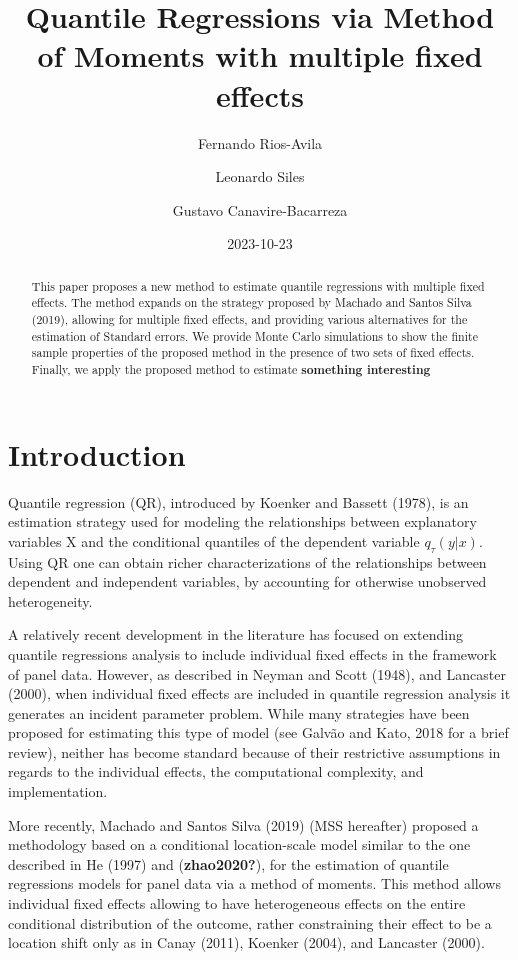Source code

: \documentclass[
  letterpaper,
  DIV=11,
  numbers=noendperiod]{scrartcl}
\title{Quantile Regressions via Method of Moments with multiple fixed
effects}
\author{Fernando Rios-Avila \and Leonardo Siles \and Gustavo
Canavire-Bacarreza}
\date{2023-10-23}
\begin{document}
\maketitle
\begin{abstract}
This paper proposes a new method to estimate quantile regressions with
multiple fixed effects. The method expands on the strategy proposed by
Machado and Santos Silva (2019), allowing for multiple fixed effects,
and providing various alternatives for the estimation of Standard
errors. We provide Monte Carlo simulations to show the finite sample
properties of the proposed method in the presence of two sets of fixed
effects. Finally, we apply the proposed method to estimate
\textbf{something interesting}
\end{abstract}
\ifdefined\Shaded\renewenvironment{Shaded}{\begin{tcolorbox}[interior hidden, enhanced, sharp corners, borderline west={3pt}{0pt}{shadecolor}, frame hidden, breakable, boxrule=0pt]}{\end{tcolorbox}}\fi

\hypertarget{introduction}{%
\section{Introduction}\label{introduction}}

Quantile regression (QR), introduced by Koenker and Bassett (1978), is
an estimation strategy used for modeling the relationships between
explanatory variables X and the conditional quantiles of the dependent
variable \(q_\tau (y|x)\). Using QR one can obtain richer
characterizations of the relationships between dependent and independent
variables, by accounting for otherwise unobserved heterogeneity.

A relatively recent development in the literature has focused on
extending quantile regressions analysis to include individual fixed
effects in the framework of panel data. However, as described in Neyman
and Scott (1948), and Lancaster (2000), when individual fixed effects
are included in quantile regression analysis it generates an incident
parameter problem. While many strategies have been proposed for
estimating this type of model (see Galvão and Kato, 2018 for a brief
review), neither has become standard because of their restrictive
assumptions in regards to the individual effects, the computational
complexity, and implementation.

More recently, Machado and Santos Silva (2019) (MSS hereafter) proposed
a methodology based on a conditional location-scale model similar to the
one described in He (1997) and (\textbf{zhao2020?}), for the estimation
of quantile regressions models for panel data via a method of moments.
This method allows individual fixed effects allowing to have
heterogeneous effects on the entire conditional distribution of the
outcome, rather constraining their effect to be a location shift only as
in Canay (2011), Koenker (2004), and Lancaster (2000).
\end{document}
━━━━━━━━━━━━━━━━
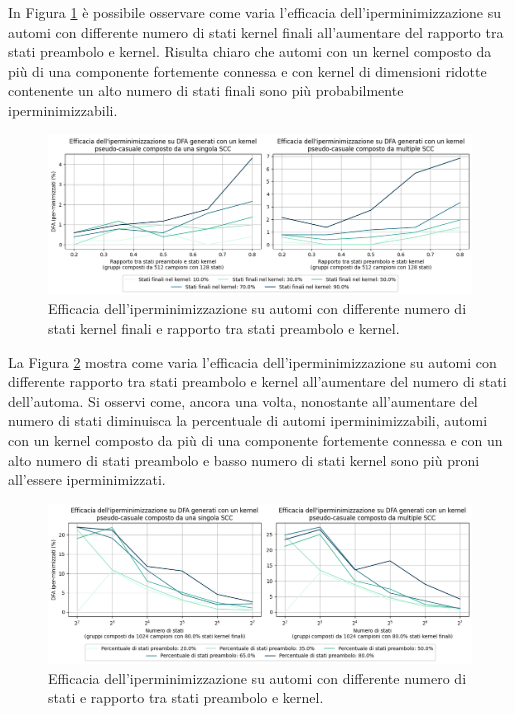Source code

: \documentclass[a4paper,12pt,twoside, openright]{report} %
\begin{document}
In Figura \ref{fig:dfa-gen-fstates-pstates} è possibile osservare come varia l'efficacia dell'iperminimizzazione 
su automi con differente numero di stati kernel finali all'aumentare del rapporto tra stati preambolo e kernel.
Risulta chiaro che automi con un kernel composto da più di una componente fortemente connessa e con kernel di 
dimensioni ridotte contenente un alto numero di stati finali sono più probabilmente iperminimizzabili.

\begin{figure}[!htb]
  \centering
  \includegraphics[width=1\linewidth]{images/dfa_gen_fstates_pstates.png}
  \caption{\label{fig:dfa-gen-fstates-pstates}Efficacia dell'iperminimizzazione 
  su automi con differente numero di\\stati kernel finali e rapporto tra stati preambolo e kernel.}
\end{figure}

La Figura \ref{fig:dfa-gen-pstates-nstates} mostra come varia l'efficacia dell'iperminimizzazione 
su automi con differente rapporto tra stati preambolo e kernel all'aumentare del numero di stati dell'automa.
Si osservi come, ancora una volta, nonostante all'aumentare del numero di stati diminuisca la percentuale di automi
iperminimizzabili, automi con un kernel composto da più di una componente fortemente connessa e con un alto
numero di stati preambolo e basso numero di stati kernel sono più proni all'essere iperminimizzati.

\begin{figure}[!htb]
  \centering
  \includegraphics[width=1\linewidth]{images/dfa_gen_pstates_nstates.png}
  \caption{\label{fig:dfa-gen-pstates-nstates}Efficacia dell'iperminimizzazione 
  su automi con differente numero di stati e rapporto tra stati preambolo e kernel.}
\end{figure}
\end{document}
━━━━━━━━━━━━━━━━
**ASSIGNMENT:** Begin at the line that has "explanatory variables X" in the entries above; stop after the line that has "parameter problem. While". Transcribe exactly those lines and no others.

**WRITTEN ANSWER:**
explanatory variables X and the conditional quantiles of the dependent
variable \(q_\tau (y|x)\). Using QR one can obtain richer
characterizations of the relationships between dependent and independent
variables, by accounting for otherwise unobserved heterogeneity.

A relatively recent development in the literature has focused on
extending quantile regressions analysis to include individual fixed
effects in the framework of panel data. However, as described in Neyman
and Scott (1948), and Lancaster (2000), when individual fixed effects
are included in quantile regression analysis it generates an incident
parameter problem. While many strategies have been proposed for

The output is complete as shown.